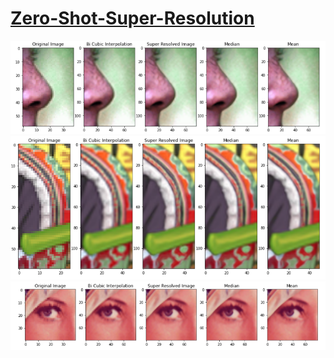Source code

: # [Zero-Shot-Super-Resolution](https://arxiv.org/abs/1712.06087)
![Test Image 1](https://github.com/NiravTalaviya/Zero-Shot-Super-Resolution/blob/master/results/set14_0.PNG)
![Test Image 2](https://github.com/NiravTalaviya/Zero-Shot-Super-Resolution/blob/master/results/set14_1.PNG)
![Test Image 3](https://github.com/NiravTalaviya/Zero-Shot-Super-Resolution/blob/master/results/set14_2.PNG)
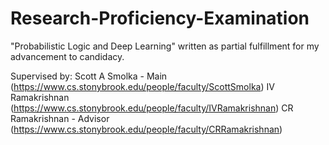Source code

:# Research-Proficiency-Examination
"Probabilistic Logic and Deep Learning" written as partial fulfillment for my advancement to candidacy.

Supervised by:
Scott A Smolka - Main (https://www.cs.stonybrook.edu/people/faculty/ScottSmolka)
IV Ramakrishnan (https://www.cs.stonybrook.edu/people/faculty/IVRamakrishnan)
CR Ramakrishnan - Advisor (https://www.cs.stonybrook.edu/people/faculty/CRRamakrishnan)
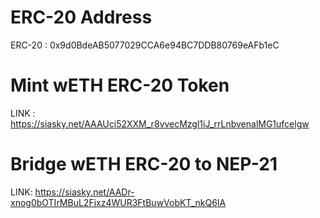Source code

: 
# ERC-20 Address

ERC-20 : 0x9d0BdeAB5077029CCA6e94BC7DDB80769eAFb1eC

# Mint wETH ERC-20 Token

LINK : https://siasky.net/AAAUci52XXM_r8vvecMzgl1iJ_rrLnbvenalMG1ufcelgw

# Bridge wETH ERC-20 to NEP-21

LINK: https://siasky.net/AADr-xnog0bOTIrMBuL2Fjxz4WUR3FtBuwVobKT_nkQ6IA
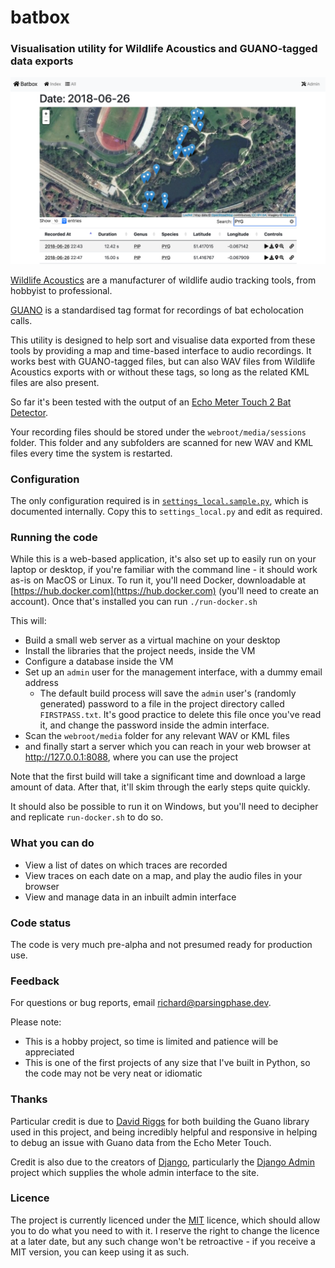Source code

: # batbox

### Visualisation utility for Wildlife Acoustics and GUANO-tagged data exports

![Map view](docs/images/mapview.png)         

[Wildlife Acoustics](https://www.wildlifeacoustics.com) are a manufacturer of wildlife audio tracking tools, from hobbyist to professional.
 
[GUANO](https://guano-md.org) is a standardised tag format for recordings of bat echolocation calls.
 
This utility is designed to help sort and visualise data exported from these tools by providing a map and time-based interface to audio recordings. 
It works best with GUANO-tagged files, but can also WAV files from Wildlife Acoustics exports with or without these tags, so long as the related KML files are also present.

So far it's been tested with the output of an 
[Echo Meter Touch 2 Bat Detector](https://www.wildlifeacoustics.com/products/echo-meter-touch-2).

Your recording files should be stored under the `webroot/media/sessions` folder. 
This folder and any subfolders are scanned for new WAV and KML files every time the system is restarted.
                   
### Configuration

The only configuration required is in [`settings_local.sample.py`](settings_local.sample.py), which is documented internally.
Copy this to `settings_local.py` and edit as required.

### Running the code

While this is a web-based application, it's also set up to easily run on your laptop or desktop, if you're familiar with the command line - it should work as-is on MacOS or Linux. 
To run it, you'll need Docker, downloadable at [https://hub.docker.com](https://hub.docker.com) (you'll need to create an account). Once that's installed you can run `./run-docker.sh`
    
This will:

- Build a small web server as a virtual machine on your desktop
- Install the libraries that the project needs, inside the VM
- Configure a database inside the VM
- Set up an `admin` user for the management interface, with a dummy email address
  - The default build process will save the `admin` user's (randomly generated) password to a file in the project directory called `FIRSTPASS.txt`. It's good practice to delete this file once you've read it, and change the password inside the admin interface. 
- Scan the `webroot/media` folder for any relevant WAV or KML files
- and finally start a server which you can reach in your web browser at http://127.0.0.1:8088, where you can use the project

Note that the first build will take a significant time and download a large amount of data. After that, it'll skim through the early steps quite quickly.

It should also be possible to run it on Windows, but you'll need to decipher and replicate `run-docker.sh` to do so.

### What you can do

- View a list of dates on which traces are recorded
- View traces on each date on a map, and play the audio files in your browser
- View and manage data in an inbuilt admin interface

### Code status

The code is very much pre-alpha and not presumed ready for production use.

### Feedback

For questions or bug reports, email [richard@parsingphase.dev](mailto:parsingphase@parsingphase.dev). 

Please note: 

 - This is a hobby project, so time is limited and patience will be appreciated
 - This is one of the first projects of any size that I've built in Python, so the code may not be very neat or idiomatic
 
### Thanks

Particular credit is due to [David Riggs](https://github.com/riggsd) for both building the Guano library used in this project, and being incredibly helpful and responsive in helping to debug an issue with Guano data from the Echo Meter Touch.

Credit is also due to the creators of [Django](https://www.djangoproject.com), particularly the [Django Admin](https://docs.djangoproject.com/en/2.2/ref/contrib/admin/) project which supplies the whole admin interface to the site.

### Licence

The project is currently licenced under the [MIT](LICENCE.txt) licence, which should allow you to do what you need to with it. I reserve the right to change the licence at a later date, but any such change won't be retroactive - if you receive a MIT version, you can keep using it as such.
           
                   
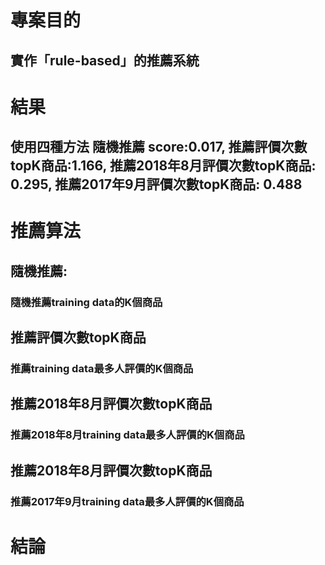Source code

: # 專案目的
## 實作「rule-based」的推薦系統

# 結果
## 使用四種方法 隨機推薦 score:0.017, 推薦評價次數topK商品:1.166, 推薦2018年8月評價次數topK商品: 0.295, 推薦2017年9月評價次數topK商品: 0.488

# 推薦算法

## 隨機推薦:
### 隨機推薦training data的K個商品

##  推薦評價次數topK商品
###  推薦training data最多人評價的K個商品

## 推薦2018年8月評價次數topK商品
### 推薦2018年8月training data最多人評價的K個商品

## 推薦2018年8月評價次數topK商品
### 推薦2017年9月training data最多人評價的K個商品

# 結論
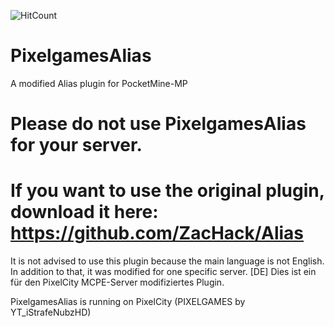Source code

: ![HitCount](http://hits.dwyl.io/YTiStrafeNubzHD/PixelgamesAlias.svg)

# PixelgamesAlias

A modified Alias plugin for PocketMine-MP

# Please do not use PixelgamesAlias for your server.
# If you want to use the original plugin, download it here: https://github.com/ZacHack/Alias

It is not advised to use this plugin because the main language is not English. In addition to that, it was modified for one specific server.
[DE] Dies ist ein für den PixelCity MCPE-Server modifiziertes Plugin.

PixelgamesAlias is running on PixelCity (PIXELGAMES by YT_iStrafeNubzHD)

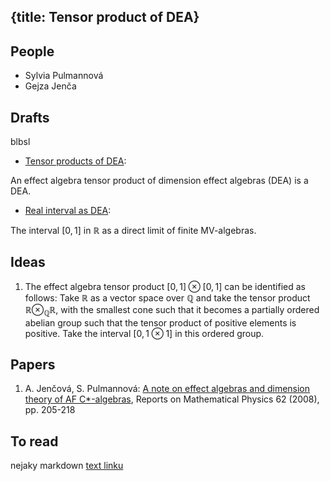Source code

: {title: Tensor product of DEA}
---
## People

* Sylvia Pulmannová
* Gejza Jenča


## Drafts

 blbsl

* [Tensor products of DEA](/static/pdf/tpdea.pdf):

 An effect algebra tensor product of dimension effect algebras (DEA) is a DEA. 

* [Real interval as DEA](/static/pdf/interval.pdf):

The interval $[0,1]$ in $\mathbb R$ as a direct limit of finite MV-algebras.

## Ideas

1. The effect algebra tensor product   $[0,1]\otimes [0,1]$ can be identified as follows:  Take $\mathbb R$ as a vector space over $\mathbb Q$ and take the tensor product $\mathbb R\otimes_{\mathbb Q}\mathbb R$, with the smallest cone such that it becomes a partially ordered abelian group such that the tensor product of positive elements is positive.  Take the interval $[0,1\otimes 1]$ in this ordered group.

## Papers

1. A. Jenčová, S. Pulmannová: [A note on effect algebras and dimension theory of AF C*-algebras](/static/pdf/ROMP08.pdf), Reports on Mathematical Physics 62 (2008), pp. 205-218 

## To read


nejaky markdown [text linku](hocico)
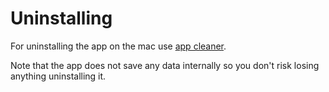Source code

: # Uninstalling 

For uninstalling the app on the mac use [app cleaner](https://freemacsoft.net/appcleaner/).

Note that the app does not save any data internally so you don't risk losing anything uninstalling it.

• [Directions for this task] Go through the listing above line by line and say how many lines hold the word "Meter". Reply with that number only.

• [Task solution] 2